How to forgive insult

Forgiveness of grievances is a very difficult matter, especially when you can feel this insidestrong anger at the offender ... How can I forgive a villain who resigned to tell you such vile things? Sometimes it seems that this is impossible, but you can not always be offended. And there is a reason for this.
When a person is hurt, his the body is in a state of stress. At the same time, all negative emotions affectthe psyche. If you too long to be exposed to such negative emotions, you can either seriously get sick, or get mental disorders, such as neuroses. Gradually, a person begins to feel that not only does his health deteriorate. There comes such a feeling that there is no joy in life, for all is offended by offense against friends or relatives. All attempts to escape, hide from resentment will be doomed to failure.
What happens to a person when he is offended, and why is it so important to know how to forgive an insult?
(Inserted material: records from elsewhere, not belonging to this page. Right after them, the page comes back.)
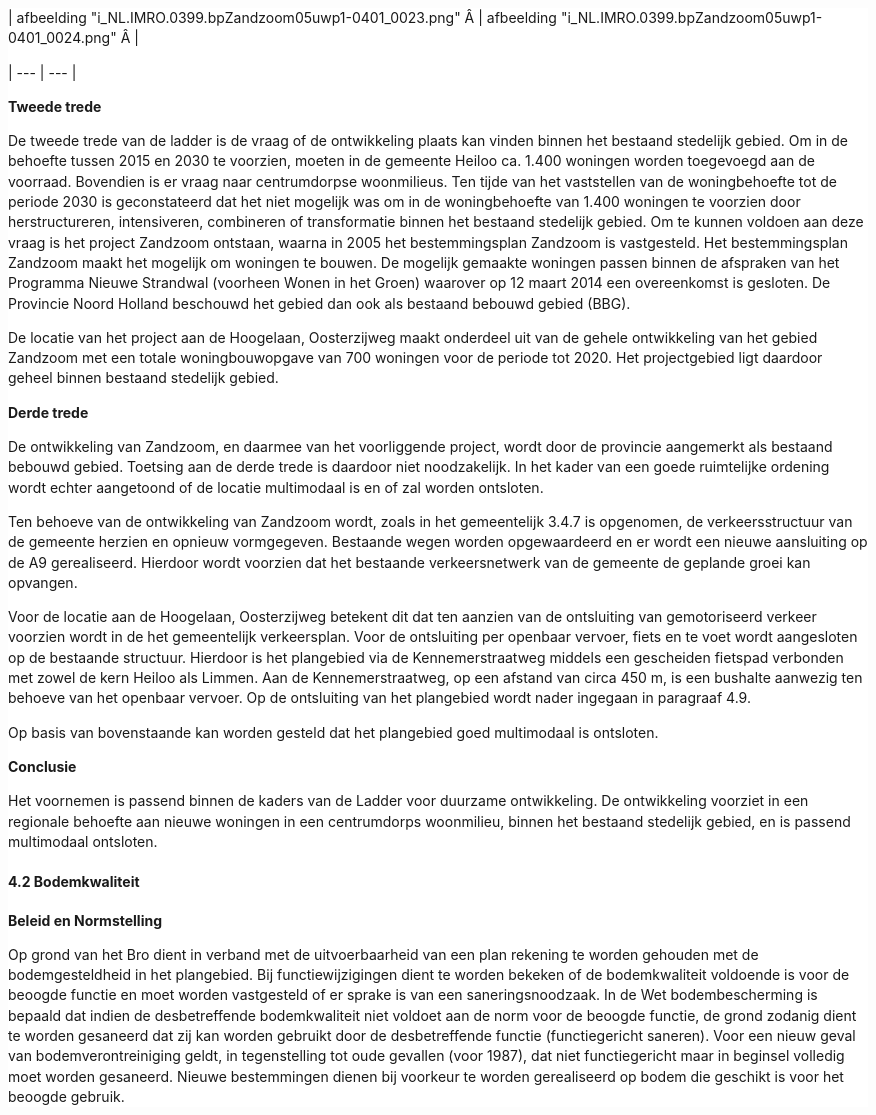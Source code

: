 | afbeelding "i_NL.IMRO.0399.bpZandzoom05uwp1-0401_0023.png"   Â | afbeelding "i_NL.IMRO.0399.bpZandzoom05uwp1-0401_0024.png"   Â |

| --- | --- |

**Tweede trede**

De tweede trede van de ladder is de vraag of de ontwikkeling plaats kan vinden binnen het bestaand stedelijk gebied. Om in de behoefte tussen 2015 en 2030 te voorzien, moeten in de gemeente Heiloo ca. 1\.400 woningen worden toegevoegd aan de voorraad. Bovendien is er vraag naar centrumdorpse woonmilieus. Ten tijde van het vaststellen van de woningbehoefte tot de periode 2030 is geconstateerd dat het niet mogelijk was om in de woningbehoefte van 1\.400 woningen te voorzien door herstructureren, intensiveren, combineren of transformatie binnen het bestaand stedelijk gebied. Om te kunnen voldoen aan deze vraag is het project Zandzoom ontstaan, waarna in 2005 het bestemmingsplan Zandzoom is vastgesteld. Het bestemmingsplan Zandzoom maakt het mogelijk om woningen te bouwen. De mogelijk gemaakte woningen passen binnen de afspraken van het Programma Nieuwe Strandwal (voorheen Wonen in het Groen) waarover op 12 maart 2014 een overeenkomst is gesloten. De Provincie Noord Holland beschouwd het gebied dan ook als bestaand bebouwd gebied (BBG).

De locatie van het project aan de Hoogelaan, Oosterzijweg maakt onderdeel uit van de gehele ontwikkeling van het gebied Zandzoom met een totale woningbouwopgave van 700 woningen voor de periode tot 2020\. Het projectgebied ligt daardoor geheel binnen bestaand stedelijk gebied.

**Derde trede**

De ontwikkeling van Zandzoom, en daarmee van het voorliggende project, wordt door de provincie aangemerkt als bestaand bebouwd gebied. Toetsing aan de derde trede is daardoor niet noodzakelijk. In het kader van een goede ruimtelijke ordening wordt echter aangetoond of de locatie multimodaal is en of zal worden ontsloten.

Ten behoeve van de ontwikkeling van Zandzoom wordt, zoals in het gemeentelijk 3\.4\.7 is opgenomen, de verkeersstructuur van de gemeente herzien en opnieuw vormgegeven. Bestaande wegen worden opgewaardeerd en er wordt een nieuwe aansluiting op de A9 gerealiseerd. Hierdoor wordt voorzien dat het bestaande verkeersnetwerk van de gemeente de geplande groei kan opvangen.

Voor de locatie aan de Hoogelaan, Oosterzijweg betekent dit dat ten aanzien van de ontsluiting van gemotoriseerd verkeer voorzien wordt in de het gemeentelijk verkeersplan. Voor de ontsluiting per openbaar vervoer, fiets en te voet wordt aangesloten op de bestaande structuur. Hierdoor is het plangebied via de Kennemerstraatweg middels een gescheiden fietspad verbonden met zowel de kern Heiloo als Limmen. Aan de Kennemerstraatweg, op een afstand van circa 450 m, is een bushalte aanwezig ten behoeve van het openbaar vervoer. Op de ontsluiting van het plangebied wordt nader ingegaan in paragraaf 4\.9.

Op basis van bovenstaande kan worden gesteld dat het plangebied goed multimodaal is ontsloten.

**Conclusie**

Het voornemen is passend binnen de kaders van de Ladder voor duurzame ontwikkeling. De ontwikkeling voorziet in een regionale behoefte aan nieuwe woningen in een centrumdorps woonmilieu, binnen het bestaand stedelijk gebied, en is passend multimodaal ontsloten.

#### 4\.2 Bodemkwaliteit

**Beleid en Normstelling**

Op grond van het Bro dient in verband met de uitvoerbaarheid van een plan rekening te worden gehouden met de bodemgesteldheid in het plangebied. Bij functiewijzigingen dient te worden bekeken of de bodemkwaliteit voldoende is voor de beoogde functie en moet worden vastgesteld of er sprake is van een saneringsnoodzaak. In de Wet bodembescherming is bepaald dat indien de desbetreffende bodemkwaliteit niet voldoet aan de norm voor de beoogde functie, de grond zodanig dient te worden gesaneerd dat zij kan worden gebruikt door de desbetreffende functie (functiegericht saneren). Voor een nieuw geval van bodemverontreiniging geldt, in tegenstelling tot oude gevallen (voor 1987\), dat niet functiegericht maar in beginsel volledig moet worden gesaneerd. Nieuwe bestemmingen dienen bij voorkeur te worden gerealiseerd op bodem die geschikt is voor het beoogde gebruik.
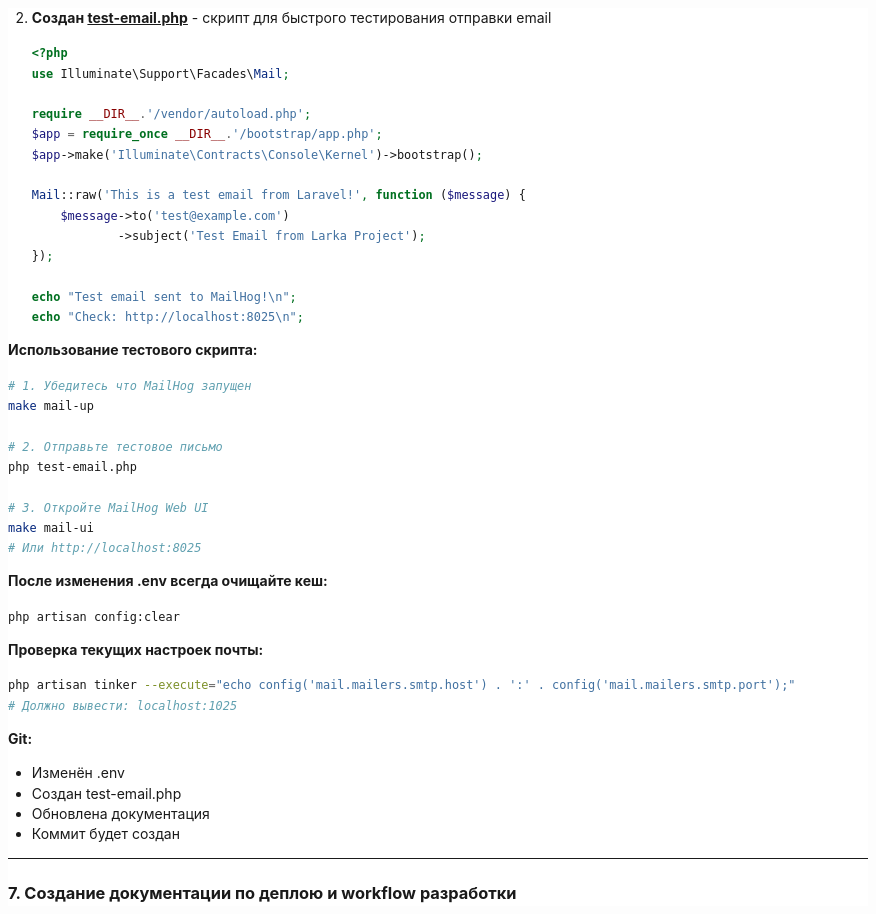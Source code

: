 2. **Создан [test-email.php](../test-email.php)** - скрипт для быстрого тестирования отправки email

   ```php
   <?php
   use Illuminate\Support\Facades\Mail;

   require __DIR__.'/vendor/autoload.php';
   $app = require_once __DIR__.'/bootstrap/app.php';
   $app->make('Illuminate\Contracts\Console\Kernel')->bootstrap();

   Mail::raw('This is a test email from Laravel!', function ($message) {
       $message->to('test@example.com')
               ->subject('Test Email from Larka Project');
   });

   echo "Test email sent to MailHog!\n";
   echo "Check: http://localhost:8025\n";
   ```

**Использование тестового скрипта:**

```bash
# 1. Убедитесь что MailHog запущен
make mail-up

# 2. Отправьте тестовое письмо
php test-email.php

# 3. Откройте MailHog Web UI
make mail-ui
# Или http://localhost:8025
```

**После изменения .env всегда очищайте кеш:**
```bash
php artisan config:clear
```

**Проверка текущих настроек почты:**
```bash
php artisan tinker --execute="echo config('mail.mailers.smtp.host') . ':' . config('mail.mailers.smtp.port');"
# Должно вывести: localhost:1025
```

**Git:**
- Изменён .env
- Создан test-email.php
- Обновлена документация
- Коммит будет создан

---

### 7. Создание документации по деплою и workflow разработки
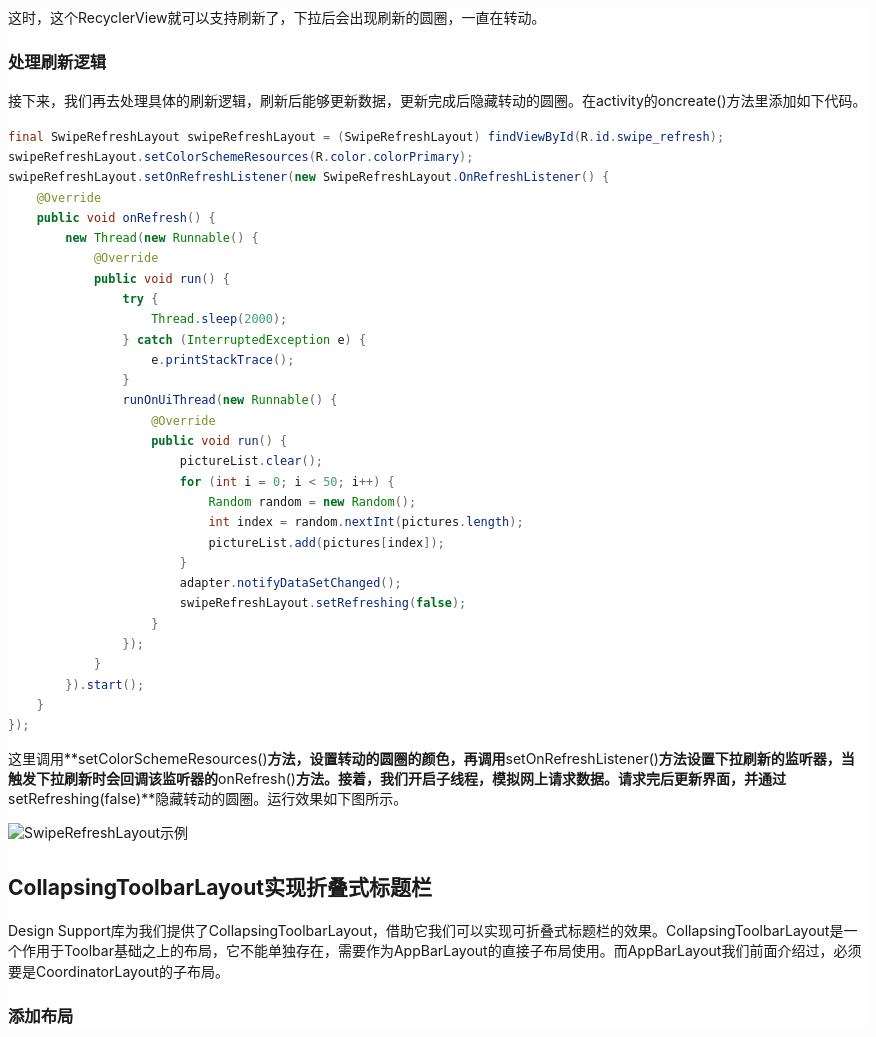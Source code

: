 这时，这个RecyclerView就可以支持刷新了，下拉后会出现刷新的圆圈，一直在转动。

### 处理刷新逻辑

接下来，我们再去处理具体的刷新逻辑，刷新后能够更新数据，更新完成后隐藏转动的圆圈。在activity的oncreate()方法里添加如下代码。


``` java
final SwipeRefreshLayout swipeRefreshLayout = (SwipeRefreshLayout) findViewById(R.id.swipe_refresh);
swipeRefreshLayout.setColorSchemeResources(R.color.colorPrimary);
swipeRefreshLayout.setOnRefreshListener(new SwipeRefreshLayout.OnRefreshListener() {
    @Override
    public void onRefresh() {
        new Thread(new Runnable() {
            @Override
            public void run() {
                try {
                    Thread.sleep(2000);
                } catch (InterruptedException e) {
                    e.printStackTrace();
                }
                runOnUiThread(new Runnable() {
                    @Override
                    public void run() {
                        pictureList.clear();
                        for (int i = 0; i < 50; i++) {
                            Random random = new Random();
                            int index = random.nextInt(pictures.length);
                            pictureList.add(pictures[index]);
                        }
                        adapter.notifyDataSetChanged();
                        swipeRefreshLayout.setRefreshing(false);
                    }
                });
            }
        }).start();
    }
});
```

这里调用**setColorSchemeResources()**方法，设置转动的圆圈的颜色，再调用**setOnRefreshListener()**方法设置下拉刷新的监听器，当触发下拉刷新时会回调该监听器的**onRefresh()**方法。接着，我们开启子线程，模拟网上请求数据。请求完后更新界面，并通过**setRefreshing(false)**隐藏转动的圆圈。运行效果如下图所示。

![SwipeRefreshLayout示例](http://opzh3oodr.bkt.clouddn.com/material-design/swiperefreshlayout.png?imageMogr2/thumbnail/360x/blur/1x0/quality/75|watermark/2/text/Q2hlbidzIEJsb2c=/font/5b6u6L2v6ZuF6buR/fontsize/240/fill/IzhGMDIxNg==/dissolve/100/gravity/SouthEast/dx/10/dy/10|imageslim)

## CollapsingToolbarLayout实现折叠式标题栏

Design Support库为我们提供了CollapsingToolbarLayout，借助它我们可以实现可折叠式标题栏的效果。CollapsingToolbarLayout是一个作用于Toolbar基础之上的布局，它不能单独存在，需要作为AppBarLayout的直接子布局使用。而AppBarLayout我们前面介绍过，必须要是CoordinatorLayout的子布局。

### 添加布局
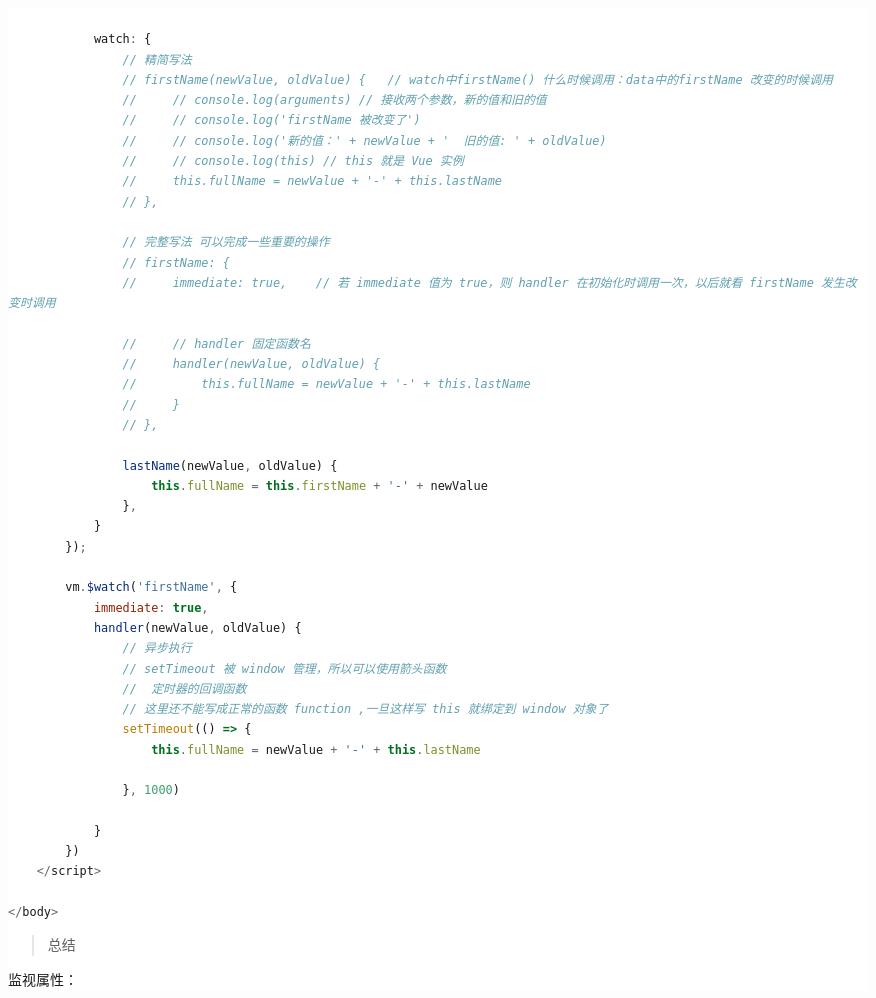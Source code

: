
 ```javascript

            watch: {
                // 精简写法
                // firstName(newValue, oldValue) {   // watch中firstName() 什么时候调用：data中的firstName 改变的时候调用
                //     // console.log(arguments) // 接收两个参数，新的值和旧的值
                //     // console.log('firstName 被改变了')
                //     // console.log('新的值：' + newValue + '  旧的值: ' + oldValue)
                //     // console.log(this) // this 就是 Vue 实例
                //     this.fullName = newValue + '-' + this.lastName
                // },

                // 完整写法 可以完成一些重要的操作
                // firstName: {
                //     immediate: true,    // 若 immediate 值为 true，则 handler 在初始化时调用一次，以后就看 firstName 发生改变时调用

                //     // handler 固定函数名
                //     handler(newValue, oldValue) {
                //         this.fullName = newValue + '-' + this.lastName
                //     }
                // },

                lastName(newValue, oldValue) {
                    this.fullName = this.firstName + '-' + newValue
                },
            }
        });

        vm.$watch('firstName', {
            immediate: true,
            handler(newValue, oldValue) {
                // 异步执行
                // setTimeout 被 window 管理，所以可以使用箭头函数
                //  定时器的回调函数
                // 这里还不能写成正常的函数 function ,一旦这样写 this 就绑定到 window 对象了
                setTimeout(() => {
                    this.fullName = newValue + '-' + this.lastName

                }, 1000)
    
            }
        })
    </script>

</body>
```

> 总结

监视属性：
The fact is that almost never people do not seek to offend each other intentionally. Just listening to a statement, for example, yourgirlfriend, you might be offended, although she did not really understand what was wrong. The fact is that this is not an offense to a friend, but to yourself. At the same time, there is a surge of negative emotions inside of you, one of the components of which is aggression.
The problem is that aggression can be directed both inside of you, and on other people. If aggression is directed outward, there arescandal and fight. But if aggression is directed inward, here is where the resentment appears. In this case, it should be noted that the more aggression will be directed inward, the more grievous will be. Why is aggression directed inside? Yes, because in the expression of your interlocutor expressed to you, you heard something that you do not like in yourself. Hence, there is an insult, which rather goes not to the interlocutor, but to yourself, only for the fact that someone noticed in you certain negative features that you can not or do not want to correct.
You can say that there are some people who are not touchy. In fact, this is not so. Each person is akin to a sense of resentment. Just some people do not attach much importance to the words of others. But do not forget that each person has certain places for which, as they say, you can hook. It's just that some of these weaknesses are fewer, while others have more. Naturally, such people can easily be offended. And these people will be offended for a long time, which may soon affect their relationship with their loved ones. To prevent this from happening, everyone should know how to forgive an insult.
Forgiveness is sometimes too difficult. One word "forgive" is so hard to say to your loved onesus to people. But the whole point is that you can understand the truth of your abuser. From this it is simply impossible to forgive this person. How to be in this case? How can I forgive?
First you need to work on yourself. Remember, was someone ever hurt at you? Did you feel guilty at this time? Now imagine what your abuser feels. Most likely, this is not a feeling of remorse.
Also you should think about what exactly you are offended: to the offender's words or to the fact that he really turned out to be right. Maybe inside you really have those qualities that pushed your abuser to speak in this way.
Think, did all of you easily forgive you, which you offended? Probably not.
But still, not only introspection will help you forgive offense. You also need to adjust yourself to the fact thatyou no longer take offense at anyone. To do this, think about all your grievances that may have been sitting in you for a very long time. Remember your childish grievances. Why did you take offense at your parents, brothers, sisters, friends? When you remember all the wrongs, you can start forgiving. For this it is enough to perform a very simple exercise every evening when you go to bed.
Begin with childish grievances, because they are harder to forgiveTotal. Every day imagine a man who once offended you, and mentally tell him: "I forgive you and let go." Really, forgive this man. Then you will feel that you have become a little easier. But the main rule of this exercise is that you really must forgive. The next evening, remember one more offense and forgive your offender's application. Thus, you release all the insult that has accumulated in you for many years. Now offending you will be much harder, because you do not have negative emotions that can turn into aggression directed inside you.